Keeping California green is both a social responsibility and an employment opportunity. Jobs involve more than picking up trash on a beach. The business of the environment covers communication and public relations, education, engineering, environmental management, fundraising, public health, legal service, outreach and activism, sales and marketing and research.
"We are multifaceted and a jack-of-all-trades," explains Steve Ashe, a partner and geologist with ADR Environmental Group in Sacramento. "We are always looking for people to do what we do."
Most environmental firms require a college degree with background in science, geology, general engineering, environmental engineering, geotechnical or civil engineering.
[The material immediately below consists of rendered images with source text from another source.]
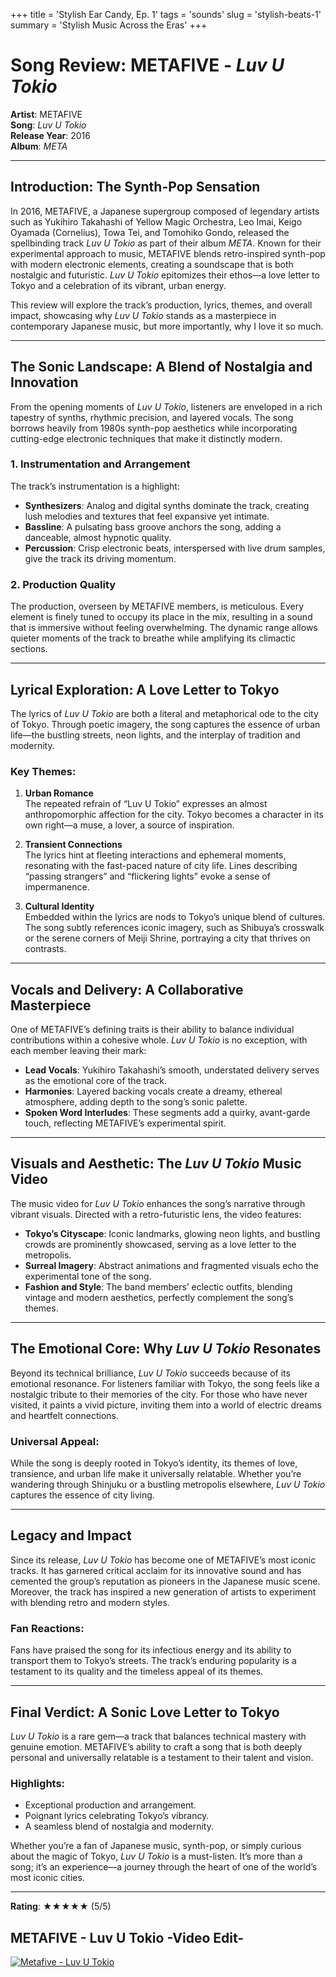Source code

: +++
title = 'Stylish Ear Candy, Ep. 1'
tags = 'sounds'
slug = 'stylish-beats-1'
summary = 'Stylish Music Across the Eras'
+++

# Song Review: METAFIVE - *Luv U Tokio*

**Artist**: METAFIVE  
**Song**: *Luv U Tokio*  
**Release Year**: 2016  
**Album**: *META*

---

## Introduction: The Synth-Pop Sensation

In 2016, METAFIVE, a Japanese supergroup composed of legendary artists such as Yukihiro Takahashi of Yellow Magic Orchestra, Leo Imai, Keigo Oyamada (Cornelius), Towa Tei, and Tomohiko Gondo, released the spellbinding track *Luv U Tokio* as part of their album *META*. Known for their experimental approach to music, METAFIVE blends retro-inspired synth-pop with modern electronic elements, creating a soundscape that is both nostalgic and futuristic. *Luv U Tokio* epitomizes their ethos—a love letter to Tokyo and a celebration of its vibrant, urban energy.

This review will explore the track’s production, lyrics, themes, and overall impact, showcasing why *Luv U Tokio* stands as a masterpiece in contemporary Japanese music, but more importantly, why I love it so much. 

---

## The Sonic Landscape: A Blend of Nostalgia and Innovation

From the opening moments of *Luv U Tokio*, listeners are enveloped in a rich tapestry of synths, rhythmic precision, and layered vocals. The song borrows heavily from 1980s synth-pop aesthetics while incorporating cutting-edge electronic techniques that make it distinctly modern.

### 1. **Instrumentation and Arrangement**
The track’s instrumentation is a highlight:
- **Synthesizers**: Analog and digital synths dominate the track, creating lush melodies and textures that feel expansive yet intimate.
- **Bassline**: A pulsating bass groove anchors the song, adding a danceable, almost hypnotic quality.
- **Percussion**: Crisp electronic beats, interspersed with live drum samples, give the track its driving momentum.

### 2. **Production Quality**
The production, overseen by METAFIVE members, is meticulous. Every element is finely tuned to occupy its place in the mix, resulting in a sound that is immersive without feeling overwhelming. The dynamic range allows quieter moments of the track to breathe while amplifying its climactic sections.

---

## Lyrical Exploration: A Love Letter to Tokyo

The lyrics of *Luv U Tokio* are both a literal and metaphorical ode to the city of Tokyo. Through poetic imagery, the song captures the essence of urban life—the bustling streets, neon lights, and the interplay of tradition and modernity.

### Key Themes:
1. **Urban Romance**  
   The repeated refrain of “Luv U Tokio” expresses an almost anthropomorphic affection for the city. Tokyo becomes a character in its own right—a muse, a lover, a source of inspiration.

2. **Transient Connections**  
   The lyrics hint at fleeting interactions and ephemeral moments, resonating with the fast-paced nature of city life. Lines describing “passing strangers” and “flickering lights” evoke a sense of impermanence.

3. **Cultural Identity**  
   Embedded within the lyrics are nods to Tokyo’s unique blend of cultures. The song subtly references iconic imagery, such as Shibuya’s crosswalk or the serene corners of Meiji Shrine, portraying a city that thrives on contrasts.

---

## Vocals and Delivery: A Collaborative Masterpiece

One of METAFIVE’s defining traits is their ability to balance individual contributions within a cohesive whole. *Luv U Tokio* is no exception, with each member leaving their mark:
- **Lead Vocals**: Yukihiro Takahashi’s smooth, understated delivery serves as the emotional core of the track.
- **Harmonies**: Layered backing vocals create a dreamy, ethereal atmosphere, adding depth to the song’s sonic palette.
- **Spoken Word Interludes**: These segments add a quirky, avant-garde touch, reflecting METAFIVE’s experimental spirit.

---

## Visuals and Aesthetic: The *Luv U Tokio* Music Video

The music video for *Luv U Tokio* enhances the song’s narrative through vibrant visuals. Directed with a retro-futuristic lens, the video features:
- **Tokyo’s Cityscape**: Iconic landmarks, glowing neon lights, and bustling crowds are prominently showcased, serving as a love letter to the metropolis.
- **Surreal Imagery**: Abstract animations and fragmented visuals echo the experimental tone of the song.
- **Fashion and Style**: The band members’ eclectic outfits, blending vintage and modern aesthetics, perfectly complement the song’s themes.

---

## The Emotional Core: Why *Luv U Tokio* Resonates

Beyond its technical brilliance, *Luv U Tokio* succeeds because of its emotional resonance. For listeners familiar with Tokyo, the song feels like a nostalgic tribute to their memories of the city. For those who have never visited, it paints a vivid picture, inviting them into a world of electric dreams and heartfelt connections.

### Universal Appeal:
While the song is deeply rooted in Tokyo’s identity, its themes of love, transience, and urban life make it universally relatable. Whether you’re wandering through Shinjuku or a bustling metropolis elsewhere, *Luv U Tokio* captures the essence of city living.

---

## Legacy and Impact

Since its release, *Luv U Tokio* has become one of METAFIVE’s most iconic tracks. It has garnered critical acclaim for its innovative sound and has cemented the group’s reputation as pioneers in the Japanese music scene. Moreover, the track has inspired a new generation of artists to experiment with blending retro and modern styles.

### Fan Reactions:
Fans have praised the song for its infectious energy and its ability to transport them to Tokyo’s streets. The track’s enduring popularity is a testament to its quality and the timeless appeal of its themes.

---

## Final Verdict: A Sonic Love Letter to Tokyo

*Luv U Tokio* is a rare gem—a track that balances technical mastery with genuine emotion. METAFIVE’s ability to craft a song that is both deeply personal and universally relatable is a testament to their talent and vision.

### Highlights:
- Exceptional production and arrangement.
- Poignant lyrics celebrating Tokyo’s vibrancy.
- A seamless blend of nostalgia and modernity.

Whether you’re a fan of Japanese music, synth-pop, or simply curious about the magic of Tokyo, *Luv U Tokio* is a must-listen. It’s more than a song; it’s an experience—a journey through the heart of one of the world’s most iconic cities.

---

**Rating**: ★★★★★ (5/5)

## METAFIVE - Luv U Tokio -Video Edit-

[![Metafive - Luv U Tokio](https://img.youtube.com/vi/6D4REZZtOOk/0.jpg)](https://www.youtube.com/watch?v=6D4REZZtOOk)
Specialties in related fields are a plus.
Mold a Growing Concern
Mold is the premier niche market in the industry today, spawning mold-related businesses and laboratories throughout the state as public awareness grows.
"It's all a matter of supply and demand," Ashe notes. "We used to send samples to mold professionals in Washington State. But now there are several labs in the Bay Area. There was a vacuum, but someone stepped in and filled it."
Stricter environmental laws make indoor air quality another emerging market. There are many environmental consulting firms that offer a good wage reflective of your experience, background and training, but for Ashe the best part of the job is not being confined to a desk.
"If you want an indoor/outdoor job, the environmental sector offers it all - varied work conditions and semi-flexible hours."
Dominion Environmental in Petaluma does consulting related to ground water, soil, mold and indoor air-quality problems.
"Mold inspections and air quality are the hot topics in the industry," agrees company president Chip Prokop. "I think some reasons for the awareness (of mold) are better understanding and recognition of the danger. Unfortunately there is the hysteria, but the industry is coming to understand there are valid concerns about exposure to mold and fungus."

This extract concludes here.